**Source texts of formatted documents**
--------------------------------

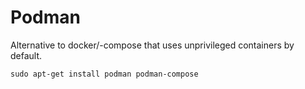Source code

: # Podman

Alternative to docker/-compose that uses unprivileged containers by default.

    sudo apt-get install podman podman-compose
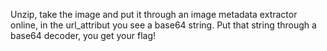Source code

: Unzip, take the image and put it through an image metadata extractor online, in the url_attribut you see a base64 string. Put that string through a base64 decoder, you get your flag!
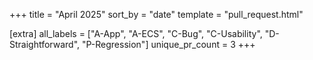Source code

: +++
title = "April 2025"
sort_by = "date"
template = "pull_request.html"

[extra]
all_labels = ["A-App", "A-ECS", "C-Bug", "C-Usability", "D-Straightforward", "P-Regression"]
unique_pr_count = 3
+++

--------------------------------

**What is being asked**
All records must be output exactly as they are, except for the pictures, which are left out.

**Response area**
Source code

: # Podman

Alternative to docker/-compose that uses unprivileged containers by default.

    sudo apt-get install podman podman-compose
Source code

: Unzip, take the image and put it through an image metadata extractor online, in the url_attribut you see a base64 string. Put that string through a base64 decoder, you get your flag!
Source code

: +++
title = "April 2025"
sort_by = "date"
template = "pull_request.html"

[extra]
all_labels = ["A-App", "A-ECS", "C-Bug", "C-Usability", "D-Straightforward", "P-Regression"]
unique_pr_count = 3
+++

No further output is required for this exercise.